Nothing but the lines from the start of the data through the line with "恐怕是一件极其困难的事情。" should appear in the answer, each retyped exactly, and pictures should not.

::: DATASET RECORDS

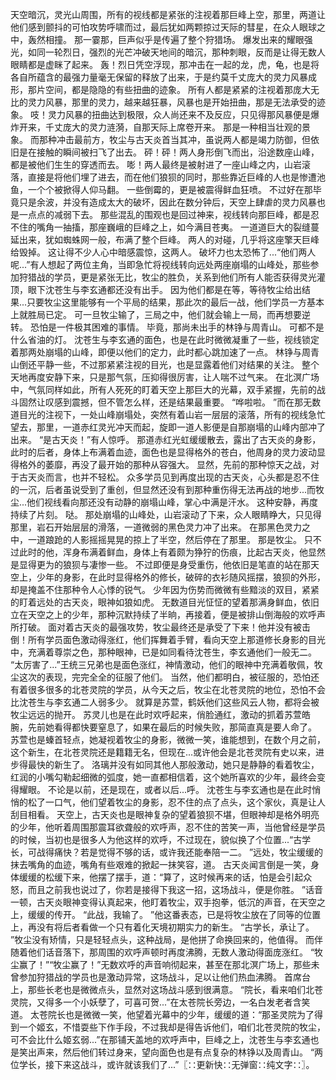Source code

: 天空暗沉，灵光山周围，所有的视线都是紧张的注视着那巨峰上空，那里，两道让他们感到颤抖的可怕攻势呼啸而过，最后犹如两颗掠过天际的彗星，在众人眼球之中，轰然相撞。
那一霎那，巨声似乎是传遍了整个狩猎场。
爆发出来的耀眼强光，如同一轮烈日，强烈的光芒冲破天地间的暗沉，那种刺眼，反而是让得无数人眼睛都是虚眯了起来。
轰！烈日凭空浮现，那冲击在一起的龙，虎，龟，也是将各自所蕴含的最强力量毫无保留的释放了出来，于是约莫千丈庞大的灵力风暴成形，那片空间，都是隐隐的有些扭曲的迹象。
所有人都是紧紧的注视着那庞大无比的灵力风暴，那里的灵力，越来越狂暴，风暴也是开始扭曲，那是无法承受的迹象。
吱！灵力风暴的扭曲达到极限，众人尚还来不及反应，只见得那风暴便是爆炸开来，千丈庞大的灵力涟漪，自那天际上席卷开来。
那是一种相当壮观的景象。
而那种冲击最前方，牧尘与古天炎首当其冲，虽说两人都是竭力防御，但依旧是在接触的瞬间被扫飞了出去。
砰！砰！两人身形倒飞而出，沿途数座山峰，都是被他们生生的穿透而去。
嘭！两人最终是被射进了一座山峰之内，山岩滚落，直接是将他们埋了进去，而在他们狼狈的同时，那些靠近巨峰的人也是惨遭池鱼，一个个被掀得人仰马翻。
一些倒霉的，更是被震得鲜血狂喷。
不过好在那毕竟只是余波，并没有造成太大的破坏，因此在数分钟后，天空上肆虐的灵力风暴也是一点点的减弱下去。
那些混乱的围观也是回过神来，视线转向那巨峰，都是忍不住的嘴角一抽搐，那座巍峨的巨峰之上，如今满目苍夷。
一道道巨大的裂缝蔓延出来，犹如蜘蛛网一般，布满了整个巨峰。
两人的对碰，几乎将这座擎天巨峰给毁掉。
这让得不少人心中暗感震惊，这两人。
破坏力也太恐怖了...“他们两人呢...”有人想起了两位主角，当即急忙将视线转向远处两座崩塌的山峰处，那些参加狩猎战的学员，更是紧张无比，牧尘的胜负，关系到他们所有人能否获得灵光灌顶，眼下沈苍生与李玄通都还没有出手。
因为他们都是在等，等待牧尘给出结果...只要牧尘这里能够有一个平局的结果，那此次的最后一战，他们学员一方基本上就胜局已定。
可一旦牧尘输了，三局之中，他们就会输上一局，而再想要逆转。
恐怕是一件极其困难的事情。
毕竟，那尚未出手的林铮与周青山。
可都不是什么省油的灯。
沈苍生与李玄通的面色，也是在此时微微凝重了一些，视线锁定着那两处崩塌的山峰，即便以他们的定力，此时都心跳加速了一点。
林铮与周青山倒还平静一些，不过那紧紧注视的目光，也是显露着他们对结果的关注。
整个天地再度安静下来，只是那气氛，压抑得很厉害，让人喘不过气来。
在北溟广场中，气氛同样如此，所有人死死的盯着天空上那巨大的光幕，双手紧握，先前的战斗固然让叹感到震撼，但不管怎么样，还是结果最重要。
“哗啦啦。
”而在那无数道目光的注视下，一处山峰崩塌处，突然有着山岩一层层的滚落，所有的视线急忙望去，那里，一道赤红灵光冲天而起，旋即一道人影便是自那崩塌的山峰内部冲了出来。
“是古天炎！”有人惊呼。
那道赤红光虹缓缓散去，露出了古天炎的身影，此时的后者，身体上布满着血迹，面色也是显得格外的苍白，他周身的灵力波动显得格外的萎靡，再没了最开始的那种从容强大。
显然，先前的那种惊天之战，对于古天炎而言，也并不轻松。
众多学员见到再度出现的古天炎，心头都是忍不住的一沉，后者虽说受到了重创，但显然还没有到那种重伤得无法再战的地步...而牧尘...他们视线看向那还没有动静的崩塌山峰，掌心中满是汗水。
这种安静，再度持续了片刻。
哒。
那处崩塌的山峰处，山岩滚动了下来，众人眼睛睁大，只见得那里，岩石开始层层的滑落，一道微弱的黑色灵力冲了出来。
在那黑色灵力之中，一道踉跄的人影摇摇晃晃的掠上了半空，然后停在了那里。
那是牧尘。
只不过此时的他，浑身布满着鲜血，身体上有着颇为狰狞的伤痕，比起古天炎，他显然是显得更为的狼狈与凄惨一些。
不过即便是身受重伤，他依旧是笔直的站在那天空上，少年的身影，在此时显得格外的修长，破碎的衣衫随风摇摆，狼狈的外形，却是掩盖不住那种令人心悸的锐气。
少年因为伤势而微微有些黯淡的双目，紧紧的盯着远处的古天炎，眼神如狼如虎。
无数道目光怔怔的望着那满身鲜血，依旧立在天空之上的少年，那种沉默持续了半晌，再接着，便是被排山倒海般的欢呼声所打破。
面对着古天炎的最强攻势，牧尘最终还是承受了下来！他并没有被击倒！所有学员面色激动得涨红，他们挥舞着手臂，看向天空上那道修长身影的目光中，充满着尊崇之色，那种眼神，已是如同看待沈苍生，李玄通他们一般无二。
“太厉害了...”王统三兄弟也是面色涨红，神情激动，他们的眼神中充满着敬佩，牧尘这次的表现，完完全全的征服了他们。
当然，他们都明白，被征服的，恐怕还有着很多很多的北苍灵院的学员，从今天之后，牧尘在北苍灵院的地位，恐怕不会比沈苍生与李玄通二人弱多少。
就算是苏萱，鹤妖他们这些风云人物，都将会被牧尘远远的抛开。
苏灵儿也是在此时欢呼起来，俏脸通红，激动的抓着苏萱皓腕，先前她看得都快要窒息了，如果在最后的时候失败，那简直真是要人命了。
苏萱也是螓首轻点，她凝视着牧尘的身影，微微一笑，谁能想到，在数个月之前，这个新生，在北苍灵院还是籍籍无名，但现在...或许他会是北苍灵院有史以来，进步得最快的新生了。
洛璃并没有如同其他人那般激动，她只是静静的看着牧尘，红润的小嘴勾勒起细微的弧度，她一直都相信着，这个她所喜欢的少年，最终会变得耀眼。
不论是以前，还是现在，或者以后...呼。
沈苍生与李玄通也是在此时悄悄的松了一口气，他们望着牧尘的身影，忍不住的点了点头，这个家伙，真是让人刮目相看。
天空上，古天炎也是眼神复杂的望着狼狈不堪，但眼神却是格外明亮的少年，他听着周围那震耳欲聋般的欢呼声，忍不住的苦笑一声，当他曾经是学员的时候，当初也是很多人为他这样的欢呼，不过现在，貌似换了个位置...“古学长，可战得痛快？若是觉得不够的话，或许我还能奉陪一二。
”远处，牧尘缓缓的抹去嘴角的血迹，嘴角有些艰难的掀起一抹笑容，道。
古天炎闻言倒是一笑，身体缓缓的松缓下来，他摆了摆手，道：“算了，这时候再来的话，怕是会引起众怒，而且之前我也说过了，你若是接得下我这一招，这场战斗，便是你胜。
”话音一顿，古天炎眼神变得认真起来，他盯着牧尘，双手抱拳，低沉的声音，在天空之上，缓缓的传开。
“此战，我输了。
”他这番表态，已是将牧尘放在了同等的位置上，再没有将后者看做一个只有着化天境初期实力的新生。
“古学长，承让了。
”牧尘没有矫情，只是轻轻点头，这种战局，是他拼了命换回来的，他值得。
而伴随着他们话音落下，那周围的欢呼声顿时再度沸腾，无数人激动得面庞涨红。
“牧尘赢了！”“牧尘赢了！”无数欢呼的声音响彻起来，甚至在那北溟广场上，那些未曾参加狩猎战的学员也是激动异常，这场战斗，足以让他们热血沸腾。
首席台上，那些长老也是微微点头，显然对这场战斗感到很满意。
“院长，看来咱们北苍灵院，又得多一个小妖孽了，可喜可贺...”在太苍院长旁边，一名白发老者含笑道。
太苍院长也是微微一笑，他望着光幕中的少年，缓缓的道：“那圣灵院为了得到一个姬玄，不惜耍些下作手段，不过我却是得告诉他们，咱们北苍灵院的牧尘，可不会比什么姬玄弱...”在那铺天盖地的欢呼声中，巨峰之上，沈苍生与李玄通也是笑出声来，然后他们转过身来，望向面色也是有点复杂的林铮以及周青山。
“两位学长，接下来这战斗，或许就该我们了...”〖∷更新快∷无弹窗∷纯文字∷〗。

::::::

SOLUTION TO THIS TASK:
Source code

: 天空暗沉，灵光山周围，所有的视线都是紧张的注视着那巨峰上空，那里，两道让他们感到颤抖的可怕攻势呼啸而过，最后犹如两颗掠过天际的彗星，在众人眼球之中，轰然相撞。
那一霎那，巨声似乎是传遍了整个狩猎场。
爆发出来的耀眼强光，如同一轮烈日，强烈的光芒冲破天地间的暗沉，那种刺眼，反而是让得无数人眼睛都是虚眯了起来。
轰！烈日凭空浮现，那冲击在一起的龙，虎，龟，也是将各自所蕴含的最强力量毫无保留的释放了出来，于是约莫千丈庞大的灵力风暴成形，那片空间，都是隐隐的有些扭曲的迹象。
所有人都是紧紧的注视着那庞大无比的灵力风暴，那里的灵力，越来越狂暴，风暴也是开始扭曲，那是无法承受的迹象。
吱！灵力风暴的扭曲达到极限，众人尚还来不及反应，只见得那风暴便是爆炸开来，千丈庞大的灵力涟漪，自那天际上席卷开来。
那是一种相当壮观的景象。
而那种冲击最前方，牧尘与古天炎首当其冲，虽说两人都是竭力防御，但依旧是在接触的瞬间被扫飞了出去。
砰！砰！两人身形倒飞而出，沿途数座山峰，都是被他们生生的穿透而去。
嘭！两人最终是被射进了一座山峰之内，山岩滚落，直接是将他们埋了进去，而在他们狼狈的同时，那些靠近巨峰的人也是惨遭池鱼，一个个被掀得人仰马翻。
一些倒霉的，更是被震得鲜血狂喷。
不过好在那毕竟只是余波，并没有造成太大的破坏，因此在数分钟后，天空上肆虐的灵力风暴也是一点点的减弱下去。
那些混乱的围观也是回过神来，视线转向那巨峰，都是忍不住的嘴角一抽搐，那座巍峨的巨峰之上，如今满目苍夷。
一道道巨大的裂缝蔓延出来，犹如蜘蛛网一般，布满了整个巨峰。
两人的对碰，几乎将这座擎天巨峰给毁掉。
这让得不少人心中暗感震惊，这两人。
破坏力也太恐怖了...“他们两人呢...”有人想起了两位主角，当即急忙将视线转向远处两座崩塌的山峰处，那些参加狩猎战的学员，更是紧张无比，牧尘的胜负，关系到他们所有人能否获得灵光灌顶，眼下沈苍生与李玄通都还没有出手。
因为他们都是在等，等待牧尘给出结果...只要牧尘这里能够有一个平局的结果，那此次的最后一战，他们学员一方基本上就胜局已定。
可一旦牧尘输了，三局之中，他们就会输上一局，而再想要逆转。
恐怕是一件极其困难的事情。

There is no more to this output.